++++ Study material ++++

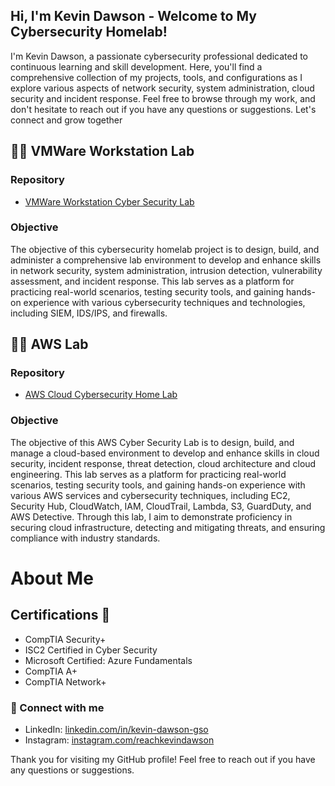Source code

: ## Hi, I'm Kevin Dawson - Welcome to My Cybersecurity Homelab!

I'm Kevin Dawson, a passionate cybersecurity professional dedicated to continuous learning and skill development. Here, you'll find a comprehensive collection of my projects, tools, and configurations as I explore various aspects of network security, system administration, cloud security and incident response. Feel free to browse through my work, and don't hesitate to reach out if you have any questions or suggestions. Let's connect and grow together

## 👨‍💻 VMWare Workstation Lab
### Repository
- [VMWare Workstation Cyber Security Lab](https://github.com/kevindawsongso/on-prem-cyber-lab)

### Objective
The objective of this cybersecurity homelab project is to design, build, and administer a comprehensive lab environment to develop and enhance skills in network security, system administration, intrusion detection, vulnerability assessment, and incident response. This lab serves as a platform for practicing real-world scenarios, testing security tools, and gaining hands-on experience with various cybersecurity techniques and technologies, including SIEM, IDS/IPS, and firewalls.


## 👨‍💻 AWS Lab
### Repository
- [AWS Cloud Cybersecurity Home Lab](https://github.com/kevindawsongso/aws-cyber-lab)

### Objective
The objective of this AWS Cyber Security Lab is to design, build, and manage a cloud-based environment to develop and enhance skills in cloud security, incident response, threat detection, cloud architecture and cloud engineering. This lab serves as a platform for practicing real-world scenarios, testing security tools, and gaining hands-on experience with various AWS services and cybersecurity techniques, including EC2, Security Hub, CloudWatch, IAM, CloudTrail, Lambda, S3, GuardDuty, and AWS Detective. Through this lab, I aim to demonstrate proficiency in securing cloud infrastructure, detecting and mitigating threats, and ensuring compliance with industry standards.




# About Me
## Certifications 📖
- CompTIA Security+
- ISC2 Certified in Cyber Security
- Microsoft Certified: Azure Fundamentals
- CompTIA A+
- CompTIA Network+

### 🤳 Connect with me
- LinkedIn: [linkedin.com/in/kevin-dawson-gso](https://www.linkedin.com/in/kevin-dawson-gso/)
- Instagram: [instagram.com/reachkevindawson](https://www.instagram.com/reachkevindawson/)

Thank you for visiting my GitHub profile! Feel free to reach out if you have any questions or suggestions.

++++

▶ **Task to carry out**:
Write out each entry exactly, images excluded.

▶ **Solution below**:
Source code

: ## Hi, I'm Kevin Dawson - Welcome to My Cybersecurity Homelab!

I'm Kevin Dawson, a passionate cybersecurity professional dedicated to continuous learning and skill development. Here, you'll find a comprehensive collection of my projects, tools, and configurations as I explore various aspects of network security, system administration, cloud security and incident response. Feel free to browse through my work, and don't hesitate to reach out if you have any questions or suggestions. Let's connect and grow together

## 👨‍💻 VMWare Workstation Lab
### Repository
- [VMWare Workstation Cyber Security Lab](https://github.com/kevindawsongso/on-prem-cyber-lab)

### Objective
The objective of this cybersecurity homelab project is to design, build, and administer a comprehensive lab environment to develop and enhance skills in network security, system administration, intrusion detection, vulnerability assessment, and incident response. This lab serves as a platform for practicing real-world scenarios, testing security tools, and gaining hands-on experience with various cybersecurity techniques and technologies, including SIEM, IDS/IPS, and firewalls.


## 👨‍💻 AWS Lab
### Repository
- [AWS Cloud Cybersecurity Home Lab](https://github.com/kevindawsongso/aws-cyber-lab)

### Objective
The objective of this AWS Cyber Security Lab is to design, build, and manage a cloud-based environment to develop and enhance skills in cloud security, incident response, threat detection, cloud architecture and cloud engineering. This lab serves as a platform for practicing real-world scenarios, testing security tools, and gaining hands-on experience with various AWS services and cybersecurity techniques, including EC2, Security Hub, CloudWatch, IAM, CloudTrail, Lambda, S3, GuardDuty, and AWS Detective. Through this lab, I aim to demonstrate proficiency in securing cloud infrastructure, detecting and mitigating threats, and ensuring compliance with industry standards.




# About Me
## Certifications 📖
- CompTIA Security+
- ISC2 Certified in Cyber Security
- Microsoft Certified: Azure Fundamentals
- CompTIA A+
- CompTIA Network+

### 🤳 Connect with me
- LinkedIn: [linkedin.com/in/kevin-dawson-gso](https://www.linkedin.com/in/kevin-dawson-gso/)
- Instagram: [instagram.com/reachkevindawson](https://www.instagram.com/reachkevindawson/)

Thank you for visiting my GitHub profile! Feel free to reach out if you have any questions or suggestions.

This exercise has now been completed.